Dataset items
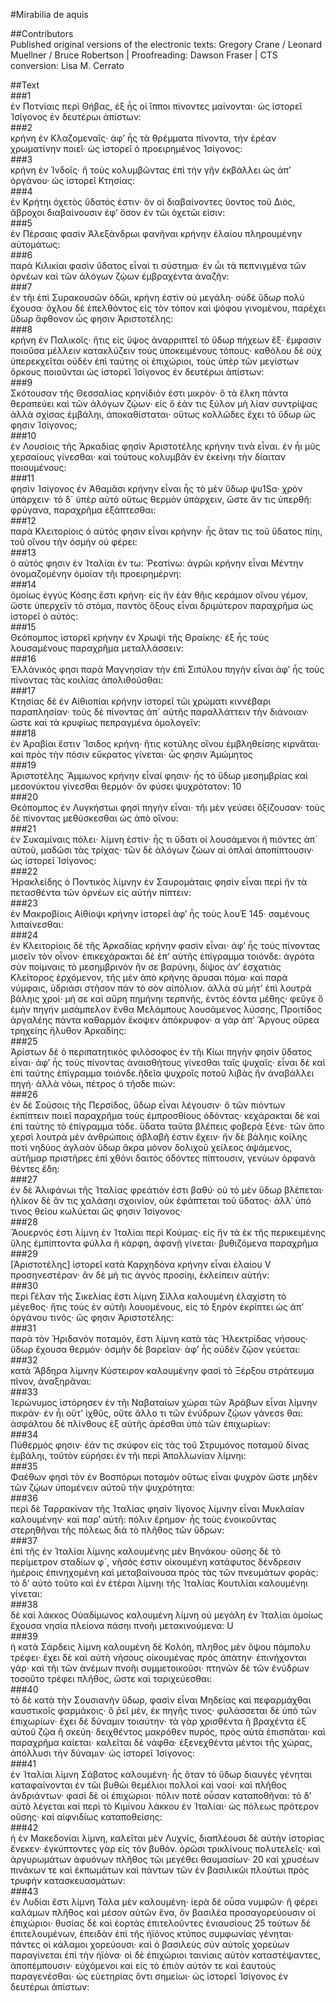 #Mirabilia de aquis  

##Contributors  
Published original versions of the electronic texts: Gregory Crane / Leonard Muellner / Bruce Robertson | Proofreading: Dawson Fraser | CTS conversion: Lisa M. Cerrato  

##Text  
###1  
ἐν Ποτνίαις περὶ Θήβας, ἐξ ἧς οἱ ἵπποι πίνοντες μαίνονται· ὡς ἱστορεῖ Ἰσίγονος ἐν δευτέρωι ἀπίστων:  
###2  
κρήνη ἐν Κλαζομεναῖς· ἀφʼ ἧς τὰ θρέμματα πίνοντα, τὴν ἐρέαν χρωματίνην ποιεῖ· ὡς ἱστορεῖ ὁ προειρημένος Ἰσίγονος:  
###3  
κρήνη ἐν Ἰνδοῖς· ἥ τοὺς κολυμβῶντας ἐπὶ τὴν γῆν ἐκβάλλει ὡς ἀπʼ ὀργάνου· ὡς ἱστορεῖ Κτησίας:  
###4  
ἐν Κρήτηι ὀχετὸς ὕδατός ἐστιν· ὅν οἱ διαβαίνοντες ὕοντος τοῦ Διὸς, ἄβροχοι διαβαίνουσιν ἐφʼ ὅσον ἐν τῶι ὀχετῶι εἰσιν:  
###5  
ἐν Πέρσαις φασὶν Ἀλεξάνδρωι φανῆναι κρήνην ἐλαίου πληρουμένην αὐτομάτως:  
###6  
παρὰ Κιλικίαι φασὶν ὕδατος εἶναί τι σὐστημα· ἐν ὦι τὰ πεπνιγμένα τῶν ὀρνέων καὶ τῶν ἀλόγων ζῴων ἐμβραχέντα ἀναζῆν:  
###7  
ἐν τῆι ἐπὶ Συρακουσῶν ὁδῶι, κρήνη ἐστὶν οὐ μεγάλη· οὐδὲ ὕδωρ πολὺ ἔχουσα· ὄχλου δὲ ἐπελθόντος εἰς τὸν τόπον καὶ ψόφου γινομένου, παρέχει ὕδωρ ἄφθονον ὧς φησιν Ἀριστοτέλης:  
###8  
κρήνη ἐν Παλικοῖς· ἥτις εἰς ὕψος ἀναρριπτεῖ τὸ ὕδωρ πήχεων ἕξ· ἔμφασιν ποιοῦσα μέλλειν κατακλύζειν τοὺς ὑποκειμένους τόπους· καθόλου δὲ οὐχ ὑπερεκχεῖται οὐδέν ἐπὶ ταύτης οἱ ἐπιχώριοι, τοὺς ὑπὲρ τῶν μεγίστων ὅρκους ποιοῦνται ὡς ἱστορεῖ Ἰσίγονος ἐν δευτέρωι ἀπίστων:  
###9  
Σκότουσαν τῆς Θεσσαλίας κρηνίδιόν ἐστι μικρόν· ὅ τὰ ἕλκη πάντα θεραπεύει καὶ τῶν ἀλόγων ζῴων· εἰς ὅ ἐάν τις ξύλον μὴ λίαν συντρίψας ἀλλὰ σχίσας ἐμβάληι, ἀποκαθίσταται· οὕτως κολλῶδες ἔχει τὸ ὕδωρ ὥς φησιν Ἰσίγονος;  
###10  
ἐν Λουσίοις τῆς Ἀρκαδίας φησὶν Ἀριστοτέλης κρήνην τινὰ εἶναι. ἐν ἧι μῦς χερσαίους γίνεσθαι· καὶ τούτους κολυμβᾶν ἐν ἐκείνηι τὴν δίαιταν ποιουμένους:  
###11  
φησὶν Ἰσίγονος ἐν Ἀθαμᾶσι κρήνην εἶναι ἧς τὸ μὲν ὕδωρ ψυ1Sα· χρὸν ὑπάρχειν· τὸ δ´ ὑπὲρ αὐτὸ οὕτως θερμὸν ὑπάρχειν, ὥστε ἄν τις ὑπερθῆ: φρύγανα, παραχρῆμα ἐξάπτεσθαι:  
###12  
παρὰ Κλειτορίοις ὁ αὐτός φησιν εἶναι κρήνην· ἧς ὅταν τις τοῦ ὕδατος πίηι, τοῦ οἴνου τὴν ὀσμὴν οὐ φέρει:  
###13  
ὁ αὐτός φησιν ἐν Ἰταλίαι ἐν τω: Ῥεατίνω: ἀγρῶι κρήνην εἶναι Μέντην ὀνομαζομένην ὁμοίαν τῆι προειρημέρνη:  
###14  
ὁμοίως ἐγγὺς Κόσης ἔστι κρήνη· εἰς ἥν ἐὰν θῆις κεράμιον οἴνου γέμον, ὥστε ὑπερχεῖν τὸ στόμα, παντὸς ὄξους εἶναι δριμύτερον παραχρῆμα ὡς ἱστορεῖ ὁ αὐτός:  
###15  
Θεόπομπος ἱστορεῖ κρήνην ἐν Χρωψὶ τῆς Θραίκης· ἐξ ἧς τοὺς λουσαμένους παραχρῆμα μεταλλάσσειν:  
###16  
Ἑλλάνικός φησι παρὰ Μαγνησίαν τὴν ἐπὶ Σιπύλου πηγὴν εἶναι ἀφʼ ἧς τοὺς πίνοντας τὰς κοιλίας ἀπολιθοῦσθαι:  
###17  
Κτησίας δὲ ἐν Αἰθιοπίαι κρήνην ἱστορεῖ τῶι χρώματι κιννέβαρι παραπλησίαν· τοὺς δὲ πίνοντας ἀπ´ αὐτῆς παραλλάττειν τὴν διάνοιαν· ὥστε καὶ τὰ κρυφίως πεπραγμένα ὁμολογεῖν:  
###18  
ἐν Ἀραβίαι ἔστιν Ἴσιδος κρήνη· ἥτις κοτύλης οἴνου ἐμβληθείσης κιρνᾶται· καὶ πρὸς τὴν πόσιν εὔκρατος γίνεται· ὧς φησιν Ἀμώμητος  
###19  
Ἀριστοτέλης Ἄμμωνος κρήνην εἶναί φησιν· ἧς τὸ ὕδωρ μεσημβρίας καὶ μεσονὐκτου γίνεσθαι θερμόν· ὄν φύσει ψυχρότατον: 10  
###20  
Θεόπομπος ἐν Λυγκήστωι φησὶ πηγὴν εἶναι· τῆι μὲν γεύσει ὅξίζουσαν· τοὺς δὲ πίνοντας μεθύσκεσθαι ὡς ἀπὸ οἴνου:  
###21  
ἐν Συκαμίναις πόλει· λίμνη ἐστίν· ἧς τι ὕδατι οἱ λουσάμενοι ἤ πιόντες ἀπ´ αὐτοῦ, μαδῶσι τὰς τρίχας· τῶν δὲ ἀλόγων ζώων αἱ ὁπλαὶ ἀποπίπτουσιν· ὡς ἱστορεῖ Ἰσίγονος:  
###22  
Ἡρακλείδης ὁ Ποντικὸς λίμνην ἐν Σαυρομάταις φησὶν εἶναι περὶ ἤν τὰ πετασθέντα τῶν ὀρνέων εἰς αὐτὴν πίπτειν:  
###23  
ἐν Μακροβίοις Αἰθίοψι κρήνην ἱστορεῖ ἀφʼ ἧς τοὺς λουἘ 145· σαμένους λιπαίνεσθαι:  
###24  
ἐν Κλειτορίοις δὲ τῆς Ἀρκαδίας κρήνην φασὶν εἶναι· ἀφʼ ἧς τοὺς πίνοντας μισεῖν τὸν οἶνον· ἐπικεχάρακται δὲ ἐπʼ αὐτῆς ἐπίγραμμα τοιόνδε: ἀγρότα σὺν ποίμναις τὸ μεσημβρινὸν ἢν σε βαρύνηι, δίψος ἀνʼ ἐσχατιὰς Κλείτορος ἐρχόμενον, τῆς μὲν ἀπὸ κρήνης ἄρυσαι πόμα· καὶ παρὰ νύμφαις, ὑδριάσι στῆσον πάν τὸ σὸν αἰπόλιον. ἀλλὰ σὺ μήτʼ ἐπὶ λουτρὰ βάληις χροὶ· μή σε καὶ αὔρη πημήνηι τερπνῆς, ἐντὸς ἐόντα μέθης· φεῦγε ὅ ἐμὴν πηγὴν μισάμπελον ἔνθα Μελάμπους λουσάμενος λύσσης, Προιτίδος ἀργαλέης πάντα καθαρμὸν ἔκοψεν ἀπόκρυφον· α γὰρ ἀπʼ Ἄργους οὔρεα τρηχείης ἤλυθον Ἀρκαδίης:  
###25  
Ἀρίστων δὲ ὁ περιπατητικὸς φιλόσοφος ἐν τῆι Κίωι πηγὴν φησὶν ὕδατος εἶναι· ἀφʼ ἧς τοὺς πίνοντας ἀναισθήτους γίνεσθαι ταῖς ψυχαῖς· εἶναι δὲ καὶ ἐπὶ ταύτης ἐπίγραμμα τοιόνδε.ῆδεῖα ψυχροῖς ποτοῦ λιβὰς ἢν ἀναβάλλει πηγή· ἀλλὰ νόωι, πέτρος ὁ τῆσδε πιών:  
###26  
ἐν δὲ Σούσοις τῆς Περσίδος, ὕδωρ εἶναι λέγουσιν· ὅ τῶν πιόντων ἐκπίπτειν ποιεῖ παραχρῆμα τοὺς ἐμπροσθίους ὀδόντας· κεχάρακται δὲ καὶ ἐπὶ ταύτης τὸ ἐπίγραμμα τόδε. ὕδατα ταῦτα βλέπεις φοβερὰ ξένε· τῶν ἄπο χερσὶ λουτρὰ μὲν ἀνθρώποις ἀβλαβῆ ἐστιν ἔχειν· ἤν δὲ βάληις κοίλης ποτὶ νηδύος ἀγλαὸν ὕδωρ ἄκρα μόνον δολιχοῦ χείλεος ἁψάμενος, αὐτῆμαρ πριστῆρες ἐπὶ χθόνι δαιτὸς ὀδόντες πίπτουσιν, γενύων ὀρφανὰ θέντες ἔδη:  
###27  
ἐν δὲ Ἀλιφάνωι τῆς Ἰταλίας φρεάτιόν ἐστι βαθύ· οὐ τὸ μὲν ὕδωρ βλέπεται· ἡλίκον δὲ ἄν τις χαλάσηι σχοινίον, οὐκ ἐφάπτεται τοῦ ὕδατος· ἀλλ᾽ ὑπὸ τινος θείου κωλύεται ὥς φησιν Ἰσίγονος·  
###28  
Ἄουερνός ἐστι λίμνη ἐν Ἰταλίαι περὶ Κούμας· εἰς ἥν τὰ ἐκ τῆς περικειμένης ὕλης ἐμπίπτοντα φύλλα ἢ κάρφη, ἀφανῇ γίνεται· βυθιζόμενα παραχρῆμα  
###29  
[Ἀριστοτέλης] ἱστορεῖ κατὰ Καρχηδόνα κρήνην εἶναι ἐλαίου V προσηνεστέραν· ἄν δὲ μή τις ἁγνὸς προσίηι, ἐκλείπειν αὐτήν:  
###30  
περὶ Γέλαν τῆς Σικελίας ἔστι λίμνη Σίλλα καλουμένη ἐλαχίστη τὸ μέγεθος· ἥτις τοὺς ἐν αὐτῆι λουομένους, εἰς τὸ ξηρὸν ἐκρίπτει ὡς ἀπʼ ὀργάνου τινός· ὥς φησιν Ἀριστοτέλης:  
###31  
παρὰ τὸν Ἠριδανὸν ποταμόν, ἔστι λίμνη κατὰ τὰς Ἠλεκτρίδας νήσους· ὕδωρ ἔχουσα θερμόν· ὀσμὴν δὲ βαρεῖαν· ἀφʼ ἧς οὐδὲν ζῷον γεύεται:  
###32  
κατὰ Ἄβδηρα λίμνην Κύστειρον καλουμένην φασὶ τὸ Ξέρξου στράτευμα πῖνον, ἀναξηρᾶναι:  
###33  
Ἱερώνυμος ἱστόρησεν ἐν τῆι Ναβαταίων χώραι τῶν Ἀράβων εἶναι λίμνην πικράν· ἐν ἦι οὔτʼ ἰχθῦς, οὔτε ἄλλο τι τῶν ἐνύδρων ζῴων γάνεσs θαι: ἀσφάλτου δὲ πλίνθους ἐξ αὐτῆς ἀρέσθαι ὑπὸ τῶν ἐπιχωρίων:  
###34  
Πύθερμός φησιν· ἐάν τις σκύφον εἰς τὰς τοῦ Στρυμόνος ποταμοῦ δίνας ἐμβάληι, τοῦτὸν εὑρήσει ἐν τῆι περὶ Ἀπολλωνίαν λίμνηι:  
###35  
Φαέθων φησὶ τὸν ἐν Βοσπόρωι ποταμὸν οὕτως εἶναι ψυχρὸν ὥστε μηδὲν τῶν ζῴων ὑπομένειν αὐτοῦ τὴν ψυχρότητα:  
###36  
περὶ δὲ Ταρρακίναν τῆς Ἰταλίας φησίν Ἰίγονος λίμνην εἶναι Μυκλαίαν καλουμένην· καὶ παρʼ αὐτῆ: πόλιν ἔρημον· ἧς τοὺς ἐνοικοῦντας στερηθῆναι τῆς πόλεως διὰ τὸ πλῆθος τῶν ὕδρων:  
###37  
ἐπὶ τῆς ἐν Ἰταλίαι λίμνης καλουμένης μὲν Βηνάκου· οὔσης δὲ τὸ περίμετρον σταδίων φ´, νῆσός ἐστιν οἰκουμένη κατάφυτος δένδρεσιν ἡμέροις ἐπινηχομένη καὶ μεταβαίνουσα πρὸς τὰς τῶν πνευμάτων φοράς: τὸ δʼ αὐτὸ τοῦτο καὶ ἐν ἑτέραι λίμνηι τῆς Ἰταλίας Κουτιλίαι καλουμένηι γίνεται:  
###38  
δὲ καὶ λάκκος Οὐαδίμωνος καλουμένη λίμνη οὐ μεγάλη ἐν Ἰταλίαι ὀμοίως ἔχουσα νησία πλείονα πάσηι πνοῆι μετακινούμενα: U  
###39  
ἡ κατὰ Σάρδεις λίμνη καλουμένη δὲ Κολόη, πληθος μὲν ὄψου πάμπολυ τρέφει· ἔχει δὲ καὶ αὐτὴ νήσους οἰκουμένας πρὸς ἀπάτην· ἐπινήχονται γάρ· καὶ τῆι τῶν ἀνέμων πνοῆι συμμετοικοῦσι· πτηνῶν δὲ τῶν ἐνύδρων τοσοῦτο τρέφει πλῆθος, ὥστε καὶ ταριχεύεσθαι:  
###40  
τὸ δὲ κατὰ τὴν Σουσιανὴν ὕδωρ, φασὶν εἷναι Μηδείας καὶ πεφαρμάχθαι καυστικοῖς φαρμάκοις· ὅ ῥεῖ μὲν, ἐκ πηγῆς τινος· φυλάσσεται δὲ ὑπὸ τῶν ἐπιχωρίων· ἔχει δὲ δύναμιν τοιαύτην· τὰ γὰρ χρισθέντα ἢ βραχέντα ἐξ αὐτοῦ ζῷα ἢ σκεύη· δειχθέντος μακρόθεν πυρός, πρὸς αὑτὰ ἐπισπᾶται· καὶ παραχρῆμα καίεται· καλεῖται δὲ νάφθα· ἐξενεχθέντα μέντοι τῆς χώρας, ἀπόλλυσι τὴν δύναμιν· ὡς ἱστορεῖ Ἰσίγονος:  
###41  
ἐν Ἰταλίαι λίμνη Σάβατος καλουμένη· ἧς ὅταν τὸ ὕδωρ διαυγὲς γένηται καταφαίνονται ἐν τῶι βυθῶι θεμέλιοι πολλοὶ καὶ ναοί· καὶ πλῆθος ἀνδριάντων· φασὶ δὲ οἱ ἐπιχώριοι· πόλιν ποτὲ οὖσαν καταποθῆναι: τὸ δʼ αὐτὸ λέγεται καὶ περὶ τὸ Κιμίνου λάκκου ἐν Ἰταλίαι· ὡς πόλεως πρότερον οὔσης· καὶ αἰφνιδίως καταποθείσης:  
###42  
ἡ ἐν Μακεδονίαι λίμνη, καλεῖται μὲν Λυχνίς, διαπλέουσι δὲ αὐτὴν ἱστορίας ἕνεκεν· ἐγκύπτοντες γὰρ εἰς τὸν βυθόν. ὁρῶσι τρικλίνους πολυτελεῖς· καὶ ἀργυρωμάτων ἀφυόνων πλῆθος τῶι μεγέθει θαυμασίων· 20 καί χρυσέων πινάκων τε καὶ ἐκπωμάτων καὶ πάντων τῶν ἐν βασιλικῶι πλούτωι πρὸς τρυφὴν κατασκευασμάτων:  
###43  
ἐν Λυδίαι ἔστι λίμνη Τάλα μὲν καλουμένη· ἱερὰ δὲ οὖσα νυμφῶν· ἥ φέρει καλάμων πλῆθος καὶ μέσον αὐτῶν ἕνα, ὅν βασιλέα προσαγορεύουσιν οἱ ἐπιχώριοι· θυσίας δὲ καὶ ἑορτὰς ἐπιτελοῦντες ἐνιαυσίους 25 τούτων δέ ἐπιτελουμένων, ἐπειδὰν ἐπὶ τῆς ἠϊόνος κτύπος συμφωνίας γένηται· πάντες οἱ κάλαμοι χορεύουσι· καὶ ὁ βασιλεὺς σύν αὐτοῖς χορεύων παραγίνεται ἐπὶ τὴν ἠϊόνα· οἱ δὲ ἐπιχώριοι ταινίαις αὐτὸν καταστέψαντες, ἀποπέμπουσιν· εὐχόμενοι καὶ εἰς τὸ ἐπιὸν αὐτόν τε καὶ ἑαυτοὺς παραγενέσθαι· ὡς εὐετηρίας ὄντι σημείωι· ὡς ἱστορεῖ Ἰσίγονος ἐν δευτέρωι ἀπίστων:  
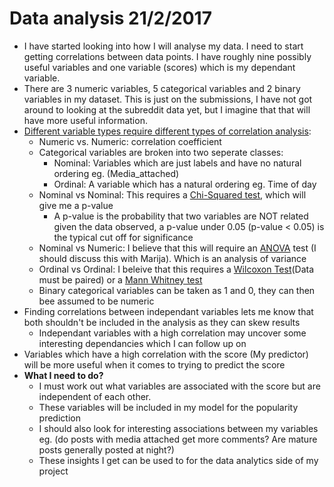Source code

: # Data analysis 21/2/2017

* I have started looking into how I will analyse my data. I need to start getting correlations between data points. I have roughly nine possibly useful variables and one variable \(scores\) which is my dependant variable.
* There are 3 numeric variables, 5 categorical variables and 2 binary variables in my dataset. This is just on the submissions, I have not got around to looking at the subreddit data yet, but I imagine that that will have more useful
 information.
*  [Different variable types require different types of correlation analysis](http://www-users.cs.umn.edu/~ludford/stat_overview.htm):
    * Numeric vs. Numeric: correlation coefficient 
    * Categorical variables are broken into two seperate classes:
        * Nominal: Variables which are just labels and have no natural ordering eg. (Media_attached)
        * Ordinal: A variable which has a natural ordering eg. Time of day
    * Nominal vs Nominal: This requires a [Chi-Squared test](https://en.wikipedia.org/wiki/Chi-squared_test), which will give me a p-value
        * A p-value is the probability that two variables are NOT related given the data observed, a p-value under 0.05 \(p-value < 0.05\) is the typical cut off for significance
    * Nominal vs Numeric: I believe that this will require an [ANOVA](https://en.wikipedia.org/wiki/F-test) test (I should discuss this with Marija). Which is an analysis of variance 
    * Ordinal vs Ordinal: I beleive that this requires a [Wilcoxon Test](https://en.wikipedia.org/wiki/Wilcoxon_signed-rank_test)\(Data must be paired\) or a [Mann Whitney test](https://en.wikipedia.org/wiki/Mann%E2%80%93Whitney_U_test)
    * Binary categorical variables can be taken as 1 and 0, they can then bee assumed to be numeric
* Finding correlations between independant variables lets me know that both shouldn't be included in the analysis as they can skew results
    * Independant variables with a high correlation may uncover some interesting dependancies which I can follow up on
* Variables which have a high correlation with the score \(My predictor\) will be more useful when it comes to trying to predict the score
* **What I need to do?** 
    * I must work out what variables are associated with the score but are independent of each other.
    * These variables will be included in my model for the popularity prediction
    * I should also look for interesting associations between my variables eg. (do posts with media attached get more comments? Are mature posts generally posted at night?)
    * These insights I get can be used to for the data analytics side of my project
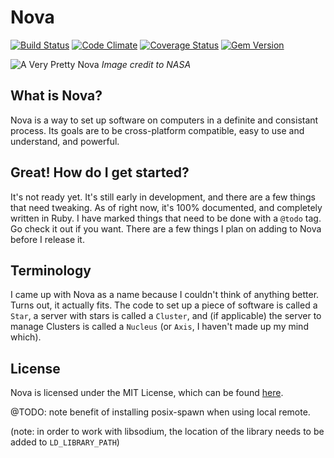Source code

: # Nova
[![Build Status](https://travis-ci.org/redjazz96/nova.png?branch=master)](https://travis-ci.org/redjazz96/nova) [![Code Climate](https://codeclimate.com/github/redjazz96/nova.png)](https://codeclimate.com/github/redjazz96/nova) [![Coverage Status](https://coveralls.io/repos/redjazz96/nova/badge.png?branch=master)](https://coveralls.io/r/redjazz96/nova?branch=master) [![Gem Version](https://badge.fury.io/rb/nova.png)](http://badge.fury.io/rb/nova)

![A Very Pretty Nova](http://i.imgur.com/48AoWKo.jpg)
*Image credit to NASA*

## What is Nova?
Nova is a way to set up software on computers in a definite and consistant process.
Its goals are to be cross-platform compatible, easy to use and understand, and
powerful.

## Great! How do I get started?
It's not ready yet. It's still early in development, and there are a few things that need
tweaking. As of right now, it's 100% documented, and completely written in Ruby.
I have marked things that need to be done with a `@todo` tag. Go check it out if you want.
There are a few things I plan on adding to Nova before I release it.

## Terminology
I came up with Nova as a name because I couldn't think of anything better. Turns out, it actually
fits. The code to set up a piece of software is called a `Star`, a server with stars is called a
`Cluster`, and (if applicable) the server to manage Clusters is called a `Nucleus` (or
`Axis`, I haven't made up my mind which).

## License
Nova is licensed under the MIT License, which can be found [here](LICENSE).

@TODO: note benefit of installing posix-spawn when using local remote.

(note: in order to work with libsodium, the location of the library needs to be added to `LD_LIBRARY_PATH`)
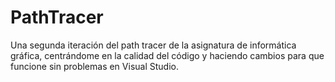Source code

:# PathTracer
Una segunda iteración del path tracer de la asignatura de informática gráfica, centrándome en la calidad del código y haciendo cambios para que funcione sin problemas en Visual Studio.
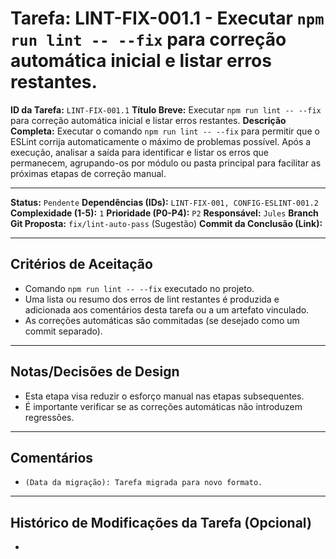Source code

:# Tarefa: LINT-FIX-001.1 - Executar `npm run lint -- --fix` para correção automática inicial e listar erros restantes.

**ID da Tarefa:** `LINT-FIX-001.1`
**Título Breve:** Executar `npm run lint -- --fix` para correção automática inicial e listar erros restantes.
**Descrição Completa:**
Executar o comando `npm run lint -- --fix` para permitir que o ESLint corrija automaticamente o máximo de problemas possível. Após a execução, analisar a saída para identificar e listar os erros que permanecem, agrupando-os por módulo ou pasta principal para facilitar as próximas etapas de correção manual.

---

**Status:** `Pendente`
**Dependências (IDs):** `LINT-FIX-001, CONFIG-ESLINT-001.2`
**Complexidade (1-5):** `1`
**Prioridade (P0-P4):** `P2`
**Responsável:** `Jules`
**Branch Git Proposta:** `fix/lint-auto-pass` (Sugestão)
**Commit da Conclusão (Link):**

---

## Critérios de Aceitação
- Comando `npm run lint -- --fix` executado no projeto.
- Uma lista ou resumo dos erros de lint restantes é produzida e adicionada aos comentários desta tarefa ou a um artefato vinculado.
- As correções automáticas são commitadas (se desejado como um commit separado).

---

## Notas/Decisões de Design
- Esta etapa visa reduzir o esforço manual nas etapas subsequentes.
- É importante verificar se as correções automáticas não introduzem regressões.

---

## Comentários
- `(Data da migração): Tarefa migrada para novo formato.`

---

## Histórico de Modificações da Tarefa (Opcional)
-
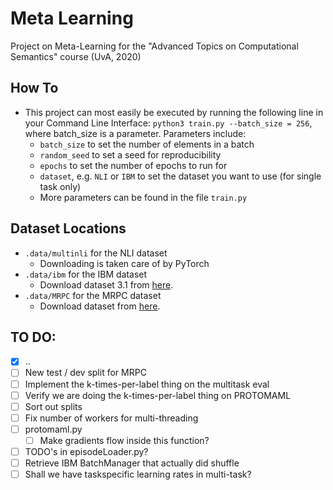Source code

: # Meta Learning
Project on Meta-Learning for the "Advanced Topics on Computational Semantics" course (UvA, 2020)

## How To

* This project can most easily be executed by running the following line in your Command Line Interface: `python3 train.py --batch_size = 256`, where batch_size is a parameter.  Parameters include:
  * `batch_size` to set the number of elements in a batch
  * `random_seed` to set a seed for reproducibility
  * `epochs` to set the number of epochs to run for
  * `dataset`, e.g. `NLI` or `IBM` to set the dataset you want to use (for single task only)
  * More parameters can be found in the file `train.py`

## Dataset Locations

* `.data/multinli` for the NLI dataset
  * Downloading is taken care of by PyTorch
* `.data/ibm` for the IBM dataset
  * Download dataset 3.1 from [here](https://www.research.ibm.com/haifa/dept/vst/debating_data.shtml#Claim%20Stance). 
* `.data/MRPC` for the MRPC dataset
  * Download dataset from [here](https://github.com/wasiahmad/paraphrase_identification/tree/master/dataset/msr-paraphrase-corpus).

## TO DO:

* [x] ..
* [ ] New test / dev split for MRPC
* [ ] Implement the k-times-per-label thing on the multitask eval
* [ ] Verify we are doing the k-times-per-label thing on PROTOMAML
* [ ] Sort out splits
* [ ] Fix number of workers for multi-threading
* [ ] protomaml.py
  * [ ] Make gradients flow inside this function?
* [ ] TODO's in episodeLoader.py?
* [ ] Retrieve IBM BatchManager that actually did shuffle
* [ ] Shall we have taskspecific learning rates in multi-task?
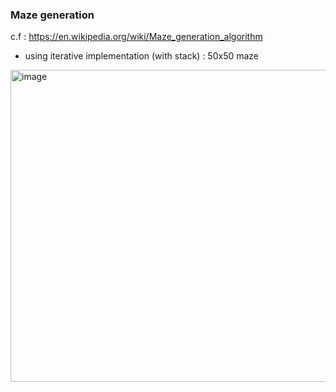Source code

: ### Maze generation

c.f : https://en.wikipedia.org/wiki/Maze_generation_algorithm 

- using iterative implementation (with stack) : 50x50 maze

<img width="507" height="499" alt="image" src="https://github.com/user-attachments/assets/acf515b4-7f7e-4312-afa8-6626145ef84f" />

◆ Requirement
Whenever a line of the records above contains the word "times", it counts toward the total; give that total alone.

◆ Exercise result
2